Oregon HC – Willie Taggart – I bet Willie Taggart wishes he never left Eugene because he never had it so good. Not a teacher of the game and wasn’t integral to the Offensive coaching/play-calling but he hired a good staff.
Oregon HC – Mario Cristobal – After all these years, Mario has finally (seemingly?) gotten out of the way of his Offensive Coordinators. Running the Pistol without ever running the QB and trusting him to protect himself was just dumb. Easily the most similar in regards to Daboll if you want to talk intensity meter, but I don’t think Daboll really nears Mario at Peak-Mario.
I used to talk about that period of Oregon coaches as being like the Revenge of the Nerds movie and their main groups: The Nerds and Jocks.
Helfrich and Mario represented the extreme ends of that and I really believe that in the middle is that needed balance to succeed. All of that I guess to say that Justin can absolutely handle the worst of Daboll as long as Daboll is holding up his end of the bargain with the scheme/playcalling.
In the past Harbaugh really showed his ass on the sidelines and it was a concern I voiced here. To date we haven’t seen that emotionally overwrought Harbaugh and I’m glad.

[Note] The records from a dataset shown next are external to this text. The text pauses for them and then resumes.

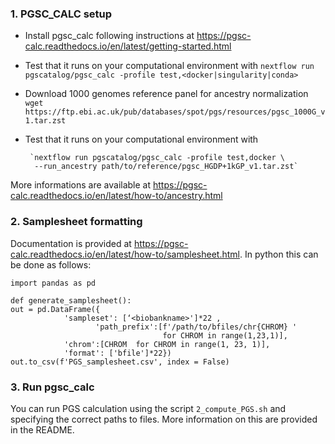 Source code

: ### 1. PGSC_CALC setup

- Install pgsc_calc following instructions at https://pgsc-calc.readthedocs.io/en/latest/getting-started.html 
- Test that it runs on your computational environment with 
      `nextflow run pgscatalog/pgsc_calc -profile test,<docker|singularity|conda>`
- Download 1000 genomes reference panel for ancestry normalization
        `wget https://ftp.ebi.ac.uk/pub/databases/spot/pgs/resources/pgsc_1000G_v1.tar.zst`
- Test that it runs on your computational environment with 
    
       `nextflow run pgscatalog/pgsc_calc -profile test,docker \
        --run_ancestry path/to/reference/pgsc_HGDP+1kGP_v1.tar.zst`
        
More informations are available at https://pgsc-calc.readthedocs.io/en/latest/how-to/ancestry.html

### 2. Samplesheet formatting
Documentation is provided at https://pgsc-calc.readthedocs.io/en/latest/how-to/samplesheet.html. In python this can be done as follows:

    import pandas as pd
    
    def generate_samplesheet():
    out = pd.DataFrame({
                'sampleset': [‘<biobankname>']*22 ,
                       'path_prefix':[f'/path/to/bfiles/chr{CHROM} ' 
                                      for CHROM in range(1,23,1)],
                'chrom':[CHROM  for CHROM in range(1, 23, 1)],
                'format': ['bfile']*22})
    out.to_csv(f'PGS_samplesheet.csv', index = False)


### 3. Run pgsc_calc
You can run PGS calculation using the script `2_compute_PGS.sh` and specifying the correct paths to files. More information on this are provided in the README. 
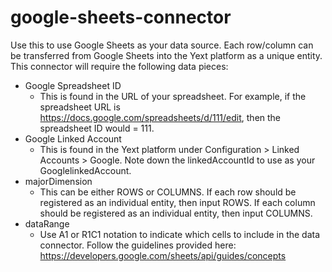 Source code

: # google-sheets-connector

Use this to use Google Sheets as your data source. Each row/column can be transferred from Google Sheets into the Yext platform as a unique entity. This connector will require the following data pieces:

- Google Spreadsheet ID
  - This is found in the URL of your spreadsheet. For example, if the spreadsheet URL is https://docs.google.com/spreadsheets/d/111/edit, then the     spreadsheet ID would = 111.
- Google Linked Account
  - This is found in the Yext platform under Configuration > Linked Accounts > Google. Note down the linkedAccountId to use as your GooglelinkedAccount.
- majorDimension
  - This can be either ROWS or COLUMNS. If each row should be registered as an individual entity, then input ROWS. If each column should be registered as an individual entity, then input COLUMNS.
- dataRange
  - Use A1 or R1C1 notation to indicate which cells to include in the data connector. Follow the guidelines provided here:     https://developers.google.com/sheets/api/guides/concepts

Like you, I like Daboll the coordinator. I am concerned about the mix of these two personalities. That’s intended to be a concern, not a judgment.
Good stuff Ryan! I was already leaning towards Daboll as my favorite candidate for OC and now I’m fully on the Daboll or bust team.
I hope that his Sideline antics of this past season scares off teams and diminish his chances of getting a HC job again this quickly. If he realizes his only option is an OC job then the Chargers have to be the best opportunity out there.